Robert Grubb: Craig


I write to thank the editor for his coverage of the past Monday meeting of AARP where three of our four candidates for commissioner met to discuss views with each other and with the audience. Again, thank you for the coverage. It was a great two-hour meeting.

Now to the residents: I disagree with Tom Gray when he cautioned "that many amendments are the work of special groups which when their proposals aren't approved by the Legislature they take the amendment route." Actually I agree with the statement, but not with the cautioning. Did I flip-flop here, or did I provide a clarification? Our legislators do not sit on some Mount Olympus without distraction to seek the best interests of "we the people." Would it not be more true to say that the interests (big or small) with more money prevail on our legislature over the interests (usually small) with less money? Case in point! Who spoke through Jack Taylor to get more gambling in Colorado? We the people?

The two comments that Saed Tayyara makes about amendments he sees as negative while I see them as often positive. The reader should go back to the Craig Daily Press article from Oct. 26 to make up his or her mind.

I can thank God for Colorado's amendment process. Most states don't have such a process. Yes, it does clutter up our state Constitution, but I view it as we the people speaking. It allows the people and the special interest groups with less money to have a rebuttal and bring the issue to all of us for a vote. Our amendment process allows the Legislature (winning big money interest) to again be challenged by the smaller interest groups before the citizens. Then let we the people vote (judge)! Sounds almost biblical, doesn't it (I Corinthians 14:29)?

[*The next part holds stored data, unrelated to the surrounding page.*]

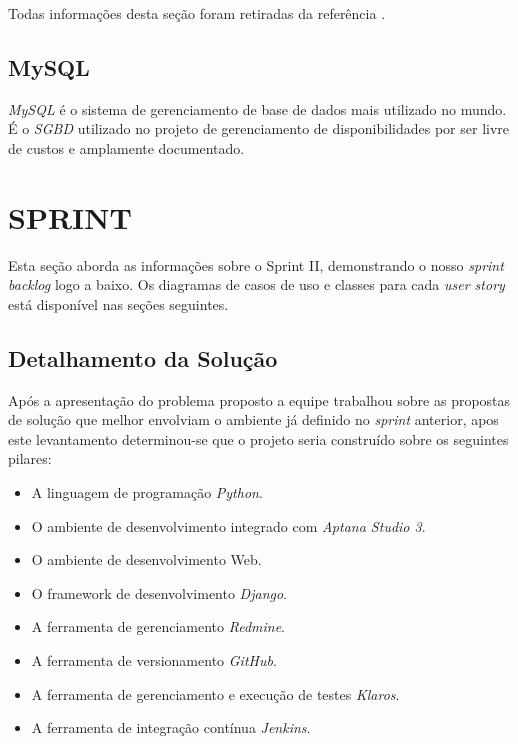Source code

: \documentclass{abnt}
\begin{document}
			Todas informações desta seção foram retiradas da referência \cite{KLAROS}.
			
	\section{MySQL}

		\emph{MySQL} é o sistema de gerenciamento de base de dados mais utilizado no mundo.
		É o \emph{SGBD} utilizado no projeto de gerenciamento de disponibilidades por ser livre de custos
		e amplamente documentado.\cite{MYSQLWIKI}
	
\clearpage

\chapter{SPRINT}
	
		Esta seção aborda as informações sobre o Sprint II, demonstrando o nosso \emph{sprint backlog} logo a baixo. Os diagramas de casos de uso e classes para cada \emph{user story} está disponível nas seções seguintes.
	
	\section{Detalhamento da Solução}
	
		Após a apresentação do problema proposto a equipe trabalhou sobre as propostas de solução que melhor envolviam o ambiente já definido no \emph{sprint} anterior,
		apos este levantamento determinou-se que o projeto seria construído sobre os seguintes pilares:
		\begin{itemize}
		\item  A linguagem de programação \emph{Python}.
		\item O ambiente de desenvolvimento integrado com \emph{Aptana Studio 3}.
		\item O ambiente de desenvolvimento Web.
		\item  O framework de desenvolvimento \emph{Django}.
		\item  A ferramenta de gerenciamento \emph{Redmine}.
		\item  A ferramenta de versionamento \emph{GitHub}.
		\item  A ferramenta de gerenciamento e execução de testes \emph{Klaros}.
		\item  A ferramenta de integração contínua \emph{Jenkins}.
		\end{itemize}
		
\end{document}
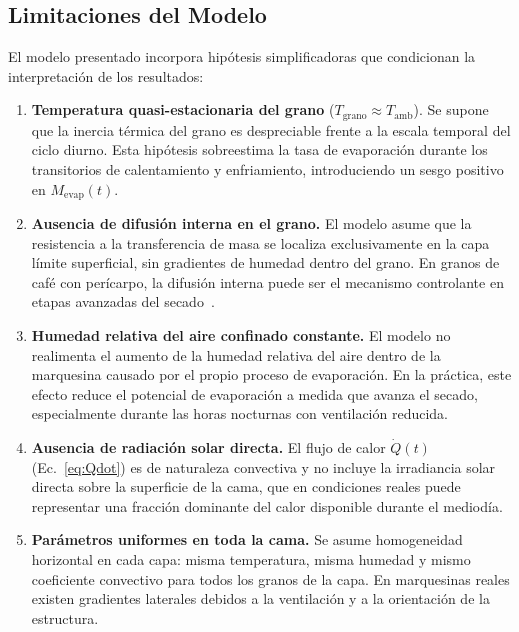 \documentclass[conference]{IEEEtran}
\begin{document}
\subsection{Limitaciones del Modelo}
\label{sec:limitaciones}

El modelo presentado incorpora hipótesis simplificadoras que condicionan la interpretación de los resultados:

\begin{enumerate}

\item \textbf{Temperatura quasi-estacionaria del grano} ($T_{\text{grano}} \approx T_{\text{amb}}$). Se supone que la inercia térmica del grano es despreciable frente a la escala temporal del ciclo diurno. Esta hipótesis sobreestima la tasa de evaporación durante los transitorios de calentamiento y enfriamiento, introduciendo un sesgo positivo en $M_{\text{evap}}(t)$.

\item \textbf{Ausencia de difusión interna en el grano.} El modelo asume que la resistencia a la transferencia de masa se localiza exclusivamente en la capa límite superficial, sin gradientes de humedad dentro del grano. En granos de café con perícarpo, la difusión interna puede ser el mecanismo controlante en etapas avanzadas del secado~\cite{ciro10}.

\item \textbf{Humedad relativa del aire confinado constante.} El modelo no realimenta el aumento de la humedad relativa del aire dentro de la marquesina causado por el propio proceso de evaporación. En la práctica, este efecto reduce el potencial de evaporación a medida que avanza el secado, especialmente durante las horas nocturnas con ventilación reducida.

\item \textbf{Ausencia de radiación solar directa.} El flujo de calor $\dot{Q}(t)$ (Ec.~\ref{eq:Qdot}) es de naturaleza convectiva y no incluye la irradiancia solar directa sobre la superficie de la cama, que en condiciones reales puede representar una fracción dominante del calor disponible durante el mediodía.

\item \textbf{Parámetros uniformes en toda la cama.} Se asume homogeneidad horizontal en cada capa: misma temperatura, misma humedad y mismo coeficiente convectivo para todos los granos de la capa. En marquesinas reales existen gradientes laterales debidos a la ventilación y a la orientación de la estructura.

\end{enumerate}
\end{document}
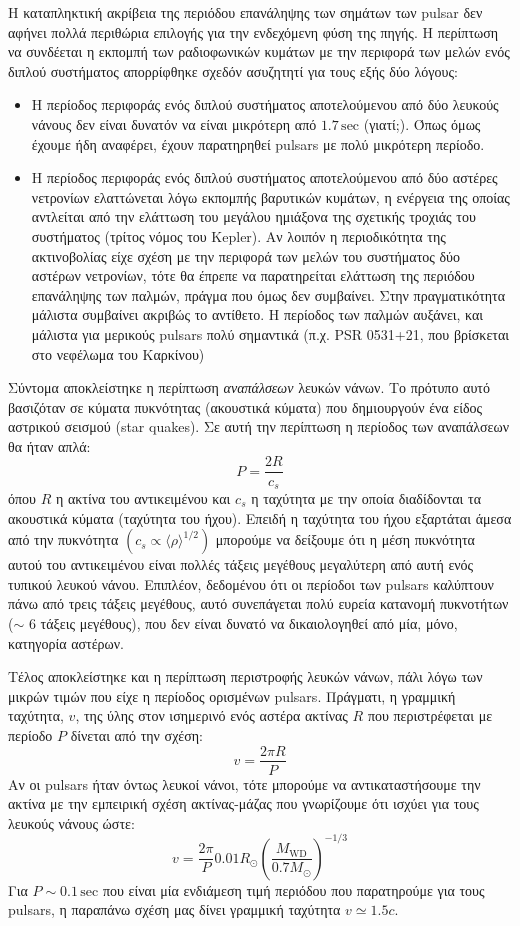 Η καταπληκτική ακρίβεια της περιόδου επανάληψης των σημάτων των pulsar δεν αφήνει πολλά περιθώρια επιλογής για την ενδεχόμενη φύση της πηγής. Η περίπτωση να συνδέεται η εκπομπή των ραδιοφωνικών κυμάτων με την περιφορά των μελών ενός διπλού συστήματος απορρίφθηκε σχεδόν ασυζητητί για τους εξής δύο λόγους:
\begin{itemize}
    \item Η περίοδος περιφοράς ενός διπλού συστήματος αποτελούμενου από δύο λευκούς νάνους δεν είναι δυνατόν να είναι μικρότερη από $1.7\,\text{sec}$ (γιατί;). Όπως όμως έχουμε ήδη αναφέρει, έχουν παρατηρηθεί pulsars με πολύ μικρότερη περίοδο.
    
    \item Η περίοδος περιφοράς ενός διπλού συστήματος αποτελούμενου από δύο αστέρες νετρονίων ελαττώνεται λόγω εκπομπής βαρυτικών κυμάτων, η ενέργεια της οποίας αντλείται από την ελάττωση του μεγάλου ημιάξονα της σχετικής τροχιάς του συστήματος (τρίτος νόμος του Kepler). Αν λοιπόν η περιοδικότητα της ακτινοβολίας είχε σχέση με την περιφορά των μελών του συστήματος δύο αστέρων νετρονίων, τότε θα έπρεπε να παρατηρείται ελάττωση της περιόδου επανάληψης των παλμών, πράγμα που όμως δεν συμβαίνει. Στην πραγματικότητα μάλιστα συμβαίνει ακριβώς το αντίθετο. Η περίοδος των παλμών αυξάνει, και μάλιστα για μερικούς pulsars πολύ σημαντικά (π.χ. PSR 0531+21, που βρίσκεται στο νεφέλωμα του Καρκίνου)
\end{itemize}
Σύντομα αποκλείστηκε η περίπτωση \textit{αναπάλσεων} λευκών νάνων. Το πρότυπο αυτό βασιζόταν σε κύματα πυκνότητας (ακουστικά κύματα) που δημιουργούν ένα είδος αστρικού σεισμού (star quakes). Σε αυτή την περίπτωση η περίοδος των αναπάλσεων θα ήταν απλά:
$$P = \frac{2R}{c_s}$$
όπου $R$ η ακτίνα του αντικειμένου και $c_s$ η ταχύτητα με την οποία διαδίδονται τα ακουστικά κύματα (ταχύτητα του ήχου). Επειδή η ταχύτητα του ήχου εξαρτάται άμεσα από την πυκνότητα $(c_s \propto {\langle \rho \rangle}^{1/2})$  μπορούμε να δείξουμε ότι η μέση πυκνότητα αυτού του αντικειμένου είναι πολλές τάξεις μεγέθους μεγαλύτερη από αυτή ενός τυπικού λευκού νάνου. Επιπλέον, δεδομένου ότι οι περίοδοι των pulsars καλύπτουν πάνω από τρεις τάξεις μεγέθους, αυτό συνεπάγεται πολύ ευρεία κατανομή πυκνοτήτων ($\sim$ 6 τάξεις μεγέθους), που δεν είναι δυνατό να δικαιολογηθεί από μία, μόνο, κατηγορία αστέρων.

Τέλος  αποκλείστηκε και η περίπτωση περιστροφής λευκών νάνων, πάλι λόγω των μικρών τιμών που είχε η περίοδος ορισμένων pulsars. Πράγματι, η γραμμική ταχύτητα, $v$, της ύλης στον ισημερινό ενός αστέρα ακτίνας $R$ που περιστρέφεται με περίοδο $P$ δίνεται από την σχέση:
$$v = \frac{2\pi R}{P}$$
Αν οι pulsars ήταν όντως λευκοί νάνοι, τότε μπορούμε να αντικαταστήσουμε την ακτίνα με την εμπειρική σχέση ακτίνας-μάζας που γνωρίζουμε ότι ισχύει για τους λευκούς νάνους ώστε:
$$v = \frac{2\pi}{P} 0.01 R_\odot \left( \frac{M_{\text{WD}}}{0.7 M_\odot} \right)^{-1/3}$$
Για $P\sim 0.1\,\text{sec}$ που είναι μία ενδιάμεση τιμή περιόδου που παρατηρούμε για τους pulsars, η παραπάνω σχέση μας δίνει γραμμική ταχύτητα $v \simeq 1.5 c$. 


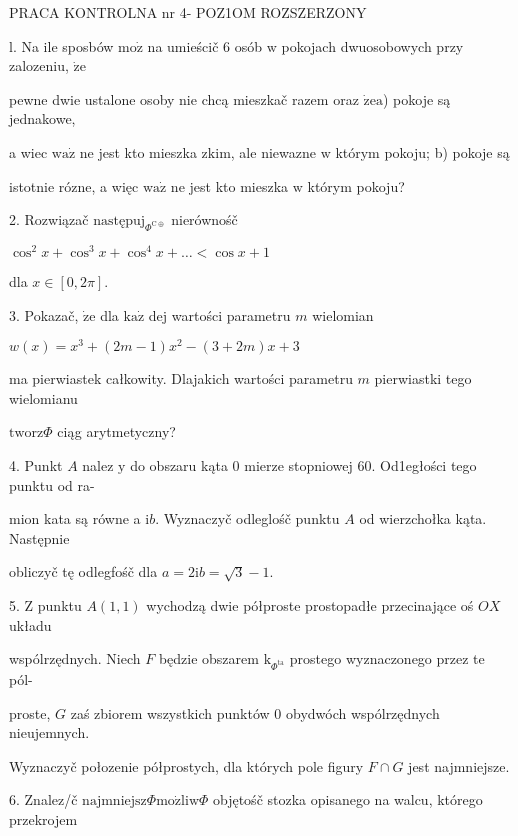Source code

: \documentclass[a4paper,12pt]{article}
\begin{document}
PRACA KONTROLNA nr 4- POZ1OM ROZSZERZONY

l. Na ile sposbów $\mathrm{m}\mathrm{o}\dot{\mathrm{z}}$ na umieścič 6 osób $\mathrm{w}$ pokojach dwuosobowych przy zalozeniu, $\dot{\mathrm{z}}\mathrm{e}$

pewne dwie ustalone osoby nie chcą mieszkač razem oraz $\dot{\mathrm{z}}\mathrm{e} \mathrm{a}$) pokoje są jednakowe,

a wiec $\mathrm{w}\mathrm{a}\dot{\mathrm{z}}$ ne jest kto mieszka $\mathrm{z} \mathrm{k}\mathrm{i}\mathrm{m}$, ale niewazne $\mathrm{w}$ którym pokoju; b) pokoje są

istotnie rózne, a więc $\mathrm{w}\mathrm{a}\dot{\mathrm{z}}$ ne jest kto mieszka $\mathrm{w}$ którym pokoju?

2. Rozwiązač $\mathrm{n}\mathrm{a}\mathrm{s}\mathrm{t}\text{ę} \mathrm{p}\mathrm{u}\mathrm{j}_{\Phi^{\mathrm{C}\oplus}}$ nierównośč

$\cos^{2}x+\cos^{3}x+\cos^{4}x+\ldots<\cos x+1$

dla $x\in[0,2\pi].$

3. Pokazač, $\dot{\mathrm{z}}\mathrm{e}$ dla $\mathrm{k}\mathrm{a}\dot{\mathrm{z}}$ dej wartości parametru $m$ wielomian

$w(x)=x^{3}+(2m-1)x^{2}-(3+2m)x+3$

ma pierwiastek całkowity. Dlajakich wartości parametru $m$ pierwiastki tego wielomianu

$\mathrm{t}\mathrm{w}\mathrm{o}\mathrm{r}\mathrm{z}\Phi$ ciąg arytmetyczny?

4. Punkt $A$ nalez $\mathrm{y}$ do obszaru kąta $0$ mierze stopniowej 60. Od1egłości tego punktu od ra-

mion kata są równe a $\mathrm{i}b$. Wyznaczyč odleglośč punktu $A$ od wierzchołka kąta. Następnie

obliczyč tę odlegfośč dla $a=2\mathrm{i}b=\sqrt{3}-1.$

5. $\mathrm{Z}$ punktu $A(1,1)$ wychodzą dwie półproste prostopadłe przecinające oś $OX$ układu

wspólrzędnych. Niech $F$ będzie obszarem $\mathrm{k}_{\Phi^{\mathrm{t}\mathrm{a}}}$ prostego wyznaczonego przez te pól-

proste, $G$ zaś zbiorem wszystkich punktów $0$ obydwóch wspólrzędnych nieujemnych.

Wyznaczyč połozenie półprostych, dla których pole figury $F\cap G$ jest najmniejsze.

6. Znalez/č $\mathrm{n}\mathrm{a}\mathrm{j}\mathrm{m}\mathrm{n}\mathrm{i}\mathrm{e}\mathrm{j}\mathrm{s}\mathrm{z}\Phi \mathrm{m}\mathrm{o}\dot{\mathrm{z}}\mathrm{l}\mathrm{i}\mathrm{w}\Phi$ objętośč stozka opisanego na walcu, którego przekrojem
\end{document}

While all three of the candidates seem to oppose the proposed amendments, Amendment 37 is getting the most flack. What is behind this? Excel Energy is pushing for the defeat of the Amendment 37, but why should it really care? Why should Excel Energy care from where it gets the energy? I doubt that it does, but its suppliers do care. There goes 7 percent supply profits for them. They don't care if we the people's cost goes up! How laughable they should use the argument that alternate fuels will increase we the people's final bills just as they, through Excel Energy, are raising our prices because of their $55 a barrel charge. Now that's a real forced fuel increase -- we don't get to vote about that one!

I almost bought it until I was listening to PBS Friday evening's lineup and Wall Street with Fortune Magazine in particular. On Oct. 14, to my surprise, I heard Mayo Shattuck III, chairman of Constellation Energy Group say that it was important for all the states to get the alternate fuel energy use up to 10 percent across the United States. Apparently the 10 percent is suggested to get increased investment and economies of scale which result in lower prices per unit of electricity.

With more alternate fuels/energy in the mix, we the people will not be forced to go along with every oil company price increase. In dealing with big money we need to have them truly competing. The more major sources of energy we have developed, the less we will be at the whim of one. Am I getting biblical again? Proverbs 11:14 -- In the multitude of counselors (energy sources?) there is safety.

Say, maybe that's why we have three commissioners instead of one.

Interesting how that old book is still so relevant, especially if we listen to it and bow before the one who breathed it forth (2 Timothy 3:16 and 17).